PROBLEM DETAILS. Reproduce exactly the final portion of the data: every line from the one containing "이러한 클라이언트 컴퓨터는" through the last line, inclusive.

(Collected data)
*** Block opens ***

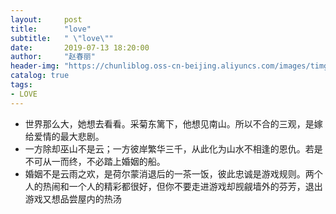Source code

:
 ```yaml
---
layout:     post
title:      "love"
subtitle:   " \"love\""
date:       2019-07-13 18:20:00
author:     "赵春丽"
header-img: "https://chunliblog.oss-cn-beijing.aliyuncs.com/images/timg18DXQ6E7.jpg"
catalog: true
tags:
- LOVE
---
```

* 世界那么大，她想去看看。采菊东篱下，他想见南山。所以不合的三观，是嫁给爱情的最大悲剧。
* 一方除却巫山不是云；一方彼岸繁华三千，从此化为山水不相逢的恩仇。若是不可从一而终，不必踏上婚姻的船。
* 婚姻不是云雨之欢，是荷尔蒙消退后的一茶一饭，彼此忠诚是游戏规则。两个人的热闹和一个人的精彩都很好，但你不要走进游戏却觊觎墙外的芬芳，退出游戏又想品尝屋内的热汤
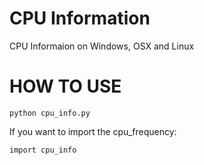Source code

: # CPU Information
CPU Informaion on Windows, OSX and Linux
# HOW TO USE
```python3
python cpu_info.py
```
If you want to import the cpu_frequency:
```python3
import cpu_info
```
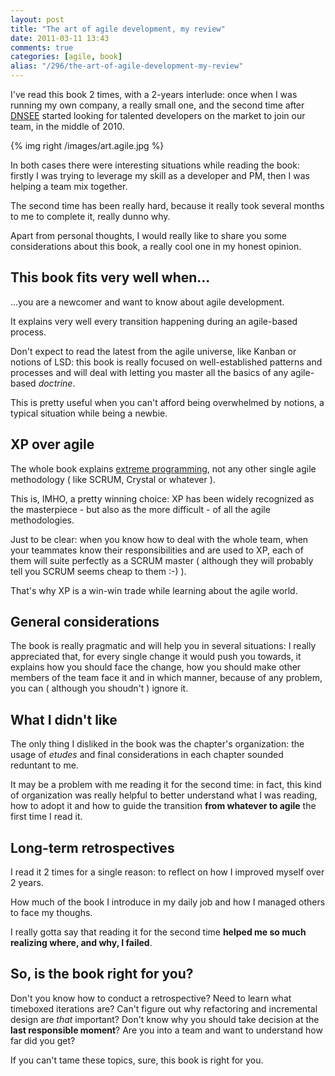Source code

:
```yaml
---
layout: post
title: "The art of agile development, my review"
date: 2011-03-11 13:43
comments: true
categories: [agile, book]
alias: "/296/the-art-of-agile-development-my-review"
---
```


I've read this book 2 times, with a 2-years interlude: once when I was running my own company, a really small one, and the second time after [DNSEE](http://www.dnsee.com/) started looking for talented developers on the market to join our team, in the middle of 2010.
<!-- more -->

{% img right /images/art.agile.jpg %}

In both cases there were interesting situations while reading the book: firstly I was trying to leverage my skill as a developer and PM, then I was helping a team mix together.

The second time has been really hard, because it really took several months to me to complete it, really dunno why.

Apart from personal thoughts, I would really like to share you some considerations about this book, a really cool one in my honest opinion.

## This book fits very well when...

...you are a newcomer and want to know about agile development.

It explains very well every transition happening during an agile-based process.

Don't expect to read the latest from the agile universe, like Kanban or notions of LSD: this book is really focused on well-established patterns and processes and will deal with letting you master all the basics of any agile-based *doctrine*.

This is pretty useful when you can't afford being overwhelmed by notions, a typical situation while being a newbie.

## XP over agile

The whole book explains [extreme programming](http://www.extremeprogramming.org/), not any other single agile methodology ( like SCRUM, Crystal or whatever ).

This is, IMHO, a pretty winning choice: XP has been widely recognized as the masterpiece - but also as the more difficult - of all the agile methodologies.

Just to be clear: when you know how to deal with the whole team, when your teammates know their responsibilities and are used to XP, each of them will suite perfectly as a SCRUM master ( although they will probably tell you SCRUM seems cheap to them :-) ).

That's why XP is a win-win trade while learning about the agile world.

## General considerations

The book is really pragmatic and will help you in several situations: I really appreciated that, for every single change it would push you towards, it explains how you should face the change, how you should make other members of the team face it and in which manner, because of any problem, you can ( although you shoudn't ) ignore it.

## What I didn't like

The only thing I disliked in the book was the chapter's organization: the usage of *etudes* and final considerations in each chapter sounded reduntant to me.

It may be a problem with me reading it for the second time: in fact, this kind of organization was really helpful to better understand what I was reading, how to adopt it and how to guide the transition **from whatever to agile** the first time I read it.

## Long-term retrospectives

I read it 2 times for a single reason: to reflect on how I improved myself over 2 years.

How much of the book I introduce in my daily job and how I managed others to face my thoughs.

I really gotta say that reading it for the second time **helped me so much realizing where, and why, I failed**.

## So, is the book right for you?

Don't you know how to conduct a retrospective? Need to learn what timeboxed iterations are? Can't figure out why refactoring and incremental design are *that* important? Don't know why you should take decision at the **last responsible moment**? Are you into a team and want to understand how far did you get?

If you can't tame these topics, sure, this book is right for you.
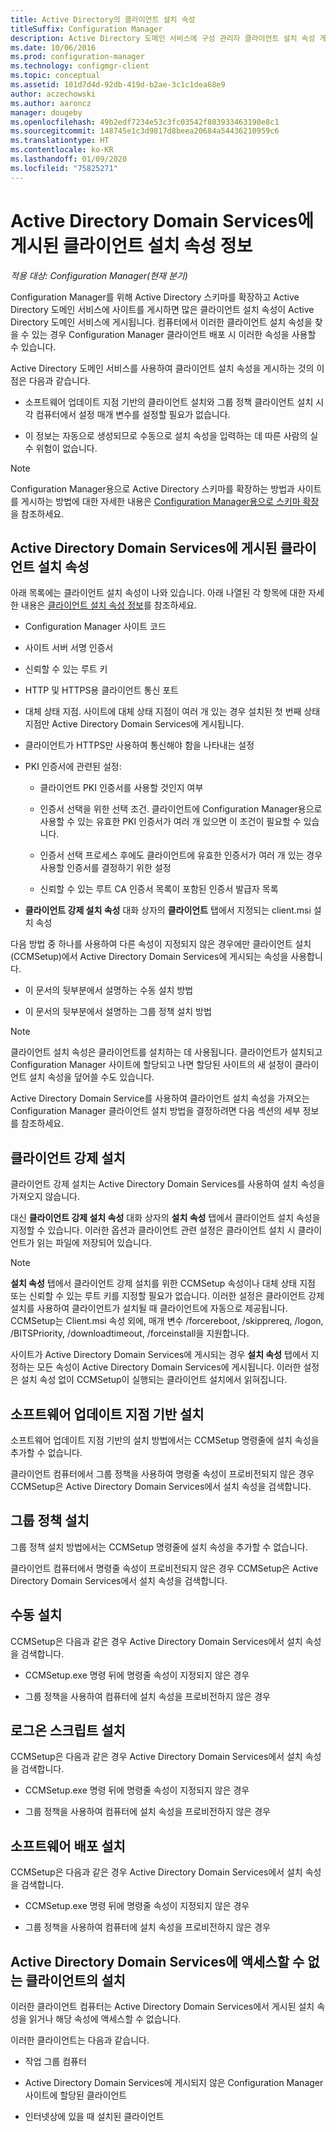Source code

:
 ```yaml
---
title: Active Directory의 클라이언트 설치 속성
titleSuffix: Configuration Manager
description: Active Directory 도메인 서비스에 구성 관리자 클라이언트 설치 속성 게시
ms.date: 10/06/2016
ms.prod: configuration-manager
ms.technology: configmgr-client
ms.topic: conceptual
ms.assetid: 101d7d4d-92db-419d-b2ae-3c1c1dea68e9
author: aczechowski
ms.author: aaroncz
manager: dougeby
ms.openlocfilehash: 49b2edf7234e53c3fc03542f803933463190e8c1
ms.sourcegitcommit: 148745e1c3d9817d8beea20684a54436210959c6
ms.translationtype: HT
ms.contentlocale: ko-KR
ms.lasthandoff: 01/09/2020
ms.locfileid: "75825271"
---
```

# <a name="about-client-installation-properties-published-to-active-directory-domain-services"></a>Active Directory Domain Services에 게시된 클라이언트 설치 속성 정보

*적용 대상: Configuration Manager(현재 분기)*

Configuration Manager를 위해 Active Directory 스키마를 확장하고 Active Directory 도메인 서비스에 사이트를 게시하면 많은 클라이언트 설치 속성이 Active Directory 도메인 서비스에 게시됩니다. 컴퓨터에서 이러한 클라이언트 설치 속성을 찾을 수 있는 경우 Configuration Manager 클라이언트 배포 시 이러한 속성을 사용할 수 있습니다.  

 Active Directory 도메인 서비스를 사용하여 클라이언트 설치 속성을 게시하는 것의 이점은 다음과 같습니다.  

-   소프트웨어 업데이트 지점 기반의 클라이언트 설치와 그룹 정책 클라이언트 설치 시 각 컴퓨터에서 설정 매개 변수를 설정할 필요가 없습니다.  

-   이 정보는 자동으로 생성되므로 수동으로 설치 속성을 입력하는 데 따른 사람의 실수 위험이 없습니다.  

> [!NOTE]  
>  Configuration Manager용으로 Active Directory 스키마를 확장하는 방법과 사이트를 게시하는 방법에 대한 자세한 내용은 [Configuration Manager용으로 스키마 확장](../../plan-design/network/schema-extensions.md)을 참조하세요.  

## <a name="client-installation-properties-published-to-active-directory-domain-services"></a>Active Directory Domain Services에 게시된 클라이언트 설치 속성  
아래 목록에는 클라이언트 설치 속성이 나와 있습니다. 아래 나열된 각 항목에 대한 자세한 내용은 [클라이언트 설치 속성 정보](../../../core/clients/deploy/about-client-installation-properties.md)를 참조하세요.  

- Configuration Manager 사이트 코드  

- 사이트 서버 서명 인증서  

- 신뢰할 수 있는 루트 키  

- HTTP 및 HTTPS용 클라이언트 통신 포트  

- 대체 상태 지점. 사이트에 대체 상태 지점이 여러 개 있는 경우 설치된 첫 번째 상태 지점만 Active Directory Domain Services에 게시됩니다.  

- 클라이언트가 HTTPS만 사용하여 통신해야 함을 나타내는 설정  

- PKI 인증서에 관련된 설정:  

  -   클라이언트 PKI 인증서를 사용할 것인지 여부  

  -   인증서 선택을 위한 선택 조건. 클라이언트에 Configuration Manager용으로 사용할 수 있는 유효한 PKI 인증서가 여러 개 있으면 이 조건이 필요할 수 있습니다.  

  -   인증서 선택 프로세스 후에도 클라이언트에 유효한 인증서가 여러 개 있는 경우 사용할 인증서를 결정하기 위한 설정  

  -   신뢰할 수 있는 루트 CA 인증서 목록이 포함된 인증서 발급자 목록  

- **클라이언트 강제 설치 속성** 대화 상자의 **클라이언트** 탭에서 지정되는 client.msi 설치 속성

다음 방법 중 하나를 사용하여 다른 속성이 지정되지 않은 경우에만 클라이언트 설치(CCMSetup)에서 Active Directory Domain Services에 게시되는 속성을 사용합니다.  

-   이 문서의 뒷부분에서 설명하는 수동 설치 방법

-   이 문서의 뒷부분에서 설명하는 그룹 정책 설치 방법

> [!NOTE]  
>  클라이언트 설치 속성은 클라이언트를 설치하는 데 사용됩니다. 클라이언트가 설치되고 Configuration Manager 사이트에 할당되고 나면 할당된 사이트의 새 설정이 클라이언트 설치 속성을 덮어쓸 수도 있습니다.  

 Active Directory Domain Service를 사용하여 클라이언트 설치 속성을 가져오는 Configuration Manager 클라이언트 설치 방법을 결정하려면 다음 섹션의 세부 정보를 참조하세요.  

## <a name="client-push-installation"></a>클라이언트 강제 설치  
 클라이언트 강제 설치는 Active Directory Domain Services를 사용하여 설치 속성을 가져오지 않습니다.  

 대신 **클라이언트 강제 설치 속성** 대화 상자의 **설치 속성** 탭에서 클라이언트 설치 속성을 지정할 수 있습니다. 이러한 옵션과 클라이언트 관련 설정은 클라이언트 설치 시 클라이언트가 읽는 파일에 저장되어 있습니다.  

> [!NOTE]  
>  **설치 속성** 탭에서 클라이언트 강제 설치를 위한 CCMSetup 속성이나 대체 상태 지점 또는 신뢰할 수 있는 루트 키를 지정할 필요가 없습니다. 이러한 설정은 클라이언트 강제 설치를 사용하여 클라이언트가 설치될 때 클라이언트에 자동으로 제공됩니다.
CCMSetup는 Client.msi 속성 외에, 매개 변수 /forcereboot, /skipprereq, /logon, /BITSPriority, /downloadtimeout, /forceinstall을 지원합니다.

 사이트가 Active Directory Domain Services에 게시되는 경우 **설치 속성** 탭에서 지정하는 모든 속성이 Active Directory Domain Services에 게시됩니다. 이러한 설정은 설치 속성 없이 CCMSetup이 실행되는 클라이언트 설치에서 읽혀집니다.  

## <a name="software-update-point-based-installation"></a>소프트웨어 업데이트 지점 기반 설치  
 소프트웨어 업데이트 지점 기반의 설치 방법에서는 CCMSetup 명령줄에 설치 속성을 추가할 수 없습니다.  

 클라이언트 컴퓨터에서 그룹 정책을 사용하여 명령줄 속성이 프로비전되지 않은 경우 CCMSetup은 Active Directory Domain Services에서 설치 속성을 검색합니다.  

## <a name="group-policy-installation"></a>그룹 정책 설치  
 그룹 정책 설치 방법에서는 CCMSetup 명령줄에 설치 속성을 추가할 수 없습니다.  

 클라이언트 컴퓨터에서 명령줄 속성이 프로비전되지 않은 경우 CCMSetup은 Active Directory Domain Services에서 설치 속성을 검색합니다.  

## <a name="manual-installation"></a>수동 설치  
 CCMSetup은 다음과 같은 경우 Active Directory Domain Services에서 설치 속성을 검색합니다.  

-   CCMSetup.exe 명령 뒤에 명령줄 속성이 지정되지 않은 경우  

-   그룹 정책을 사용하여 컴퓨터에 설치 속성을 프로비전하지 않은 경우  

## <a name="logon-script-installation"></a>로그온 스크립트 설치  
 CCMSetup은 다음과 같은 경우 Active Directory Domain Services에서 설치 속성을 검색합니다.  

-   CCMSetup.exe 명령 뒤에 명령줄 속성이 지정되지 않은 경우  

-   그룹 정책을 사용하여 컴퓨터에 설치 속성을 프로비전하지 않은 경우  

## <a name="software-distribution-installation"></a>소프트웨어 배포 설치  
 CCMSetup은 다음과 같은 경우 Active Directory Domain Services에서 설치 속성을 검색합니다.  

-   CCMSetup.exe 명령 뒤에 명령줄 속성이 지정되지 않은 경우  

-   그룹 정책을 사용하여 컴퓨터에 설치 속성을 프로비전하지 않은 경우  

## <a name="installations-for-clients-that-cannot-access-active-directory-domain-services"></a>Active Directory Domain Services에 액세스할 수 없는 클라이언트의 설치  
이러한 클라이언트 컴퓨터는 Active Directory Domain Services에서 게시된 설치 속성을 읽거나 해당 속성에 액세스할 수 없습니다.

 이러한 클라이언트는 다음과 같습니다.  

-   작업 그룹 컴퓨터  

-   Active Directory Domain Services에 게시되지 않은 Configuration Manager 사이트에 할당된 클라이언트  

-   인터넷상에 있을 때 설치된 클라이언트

*** Block closes ***

ANSWER BOX.
이러한 클라이언트 컴퓨터는 Active Directory Domain Services에서 게시된 설치 속성을 읽거나 해당 속성에 액세스할 수 없습니다.

 이러한 클라이언트는 다음과 같습니다.  

-   작업 그룹 컴퓨터  

-   Active Directory Domain Services에 게시되지 않은 Configuration Manager 사이트에 할당된 클라이언트  

-   인터넷상에 있을 때 설치된 클라이언트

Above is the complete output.